Abstract 3140: Genetic Variants Within the Oxidative Phosphorylation Pathway Influence Risk of Ischemic Stroke

Abstract

Background: Prior studies have shown an association between mutations within the oxidative phosphorylation (OXPHOS) pathway and familial ischemic stroke syndromes. We investigated whether common autosomal and mitochondrial genetic variants within OXPHOS genes were associated with sporadic ischemic stroke in case-control. Methods: This multicenter association study was performed using a discovery cohort of 1643 individuals and a validation cohort of 2432 individuals from sites participating in the International Stroke Genetics Consortium. We employed a gene-set enrichment analysis (GSEA) using all 95 genes structurally involved in OXPHOS to determine the probability that the OXPHOS gene-set harbored more variants associated with stroke than predicted by chance. We then constructed a genetic score consisting of common variants within these genes. This genetic score was developed in the discovery cohort, and then tested for association with ischemic stroke in the validation cohort.
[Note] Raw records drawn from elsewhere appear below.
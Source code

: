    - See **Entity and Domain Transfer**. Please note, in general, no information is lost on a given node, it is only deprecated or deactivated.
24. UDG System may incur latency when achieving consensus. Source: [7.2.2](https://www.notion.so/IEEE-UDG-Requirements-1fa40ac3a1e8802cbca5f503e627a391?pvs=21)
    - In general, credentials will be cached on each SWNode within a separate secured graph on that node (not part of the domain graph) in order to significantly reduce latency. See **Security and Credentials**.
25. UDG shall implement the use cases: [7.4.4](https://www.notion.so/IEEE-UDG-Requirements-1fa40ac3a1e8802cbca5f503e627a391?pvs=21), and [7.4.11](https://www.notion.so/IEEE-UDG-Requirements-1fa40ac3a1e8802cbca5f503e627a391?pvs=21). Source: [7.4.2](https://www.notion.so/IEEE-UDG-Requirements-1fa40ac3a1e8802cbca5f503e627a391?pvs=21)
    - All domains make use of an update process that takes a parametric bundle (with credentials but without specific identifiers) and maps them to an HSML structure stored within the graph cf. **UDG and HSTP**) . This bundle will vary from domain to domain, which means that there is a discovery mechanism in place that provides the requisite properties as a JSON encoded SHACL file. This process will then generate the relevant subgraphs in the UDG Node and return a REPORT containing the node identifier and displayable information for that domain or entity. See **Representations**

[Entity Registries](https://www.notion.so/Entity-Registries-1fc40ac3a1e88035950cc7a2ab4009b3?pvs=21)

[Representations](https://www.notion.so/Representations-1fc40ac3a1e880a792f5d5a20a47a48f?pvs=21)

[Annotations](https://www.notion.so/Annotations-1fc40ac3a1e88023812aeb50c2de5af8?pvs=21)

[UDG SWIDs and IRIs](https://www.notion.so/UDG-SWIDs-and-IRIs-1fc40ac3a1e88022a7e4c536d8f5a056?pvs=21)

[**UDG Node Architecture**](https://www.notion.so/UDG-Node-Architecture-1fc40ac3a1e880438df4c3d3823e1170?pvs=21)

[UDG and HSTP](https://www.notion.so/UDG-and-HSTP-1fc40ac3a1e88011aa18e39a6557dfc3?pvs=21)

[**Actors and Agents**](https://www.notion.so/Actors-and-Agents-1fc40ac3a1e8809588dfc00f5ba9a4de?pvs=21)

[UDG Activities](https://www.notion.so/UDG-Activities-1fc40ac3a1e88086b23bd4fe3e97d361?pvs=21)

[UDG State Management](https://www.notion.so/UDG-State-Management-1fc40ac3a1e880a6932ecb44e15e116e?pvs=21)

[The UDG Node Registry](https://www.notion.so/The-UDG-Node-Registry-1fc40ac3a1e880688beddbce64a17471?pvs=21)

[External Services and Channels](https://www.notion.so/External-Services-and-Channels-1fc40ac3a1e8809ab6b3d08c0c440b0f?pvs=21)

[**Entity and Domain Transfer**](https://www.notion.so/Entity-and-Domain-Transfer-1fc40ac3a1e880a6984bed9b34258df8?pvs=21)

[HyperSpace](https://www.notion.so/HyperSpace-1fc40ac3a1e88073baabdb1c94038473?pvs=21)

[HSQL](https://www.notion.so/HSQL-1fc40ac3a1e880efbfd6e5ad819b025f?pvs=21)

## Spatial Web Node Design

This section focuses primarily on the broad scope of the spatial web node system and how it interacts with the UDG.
Results: GSEA identified an aggregate association between the OXPHOS gene-set and ischemic stroke (p = 0.012). Based on this result, we constructed and validated a genetic score which demonstrated an association between OXPHOS genetic variation and ischemic stroke (odds ratio (OR) = 1.17, p = 0.008). In order to further distill the association between OXPHOS and stroke, we developed and tested additional scores for each of the five OXPHOS respiratory complexes. This sub-analysis revealed an independent association between OXPHOS Complex I and ischemic stroke (OR = 1.06, p = 0.050). Conclusions: This pathway-based study, informed by GSEA, employing independent discovery and validation cohorts, establishes an association between common genetic variants within OXPHOS genes and ischemic stroke. Analysis of variants within each OXHPOS Complex suggests that Complex I mediates this effect. Further studies are needed to identify the individual variants which influence ischemic stroke risk. Such discoveries offer the promise of new therapeutic targets for the prevention and treatment of stroke.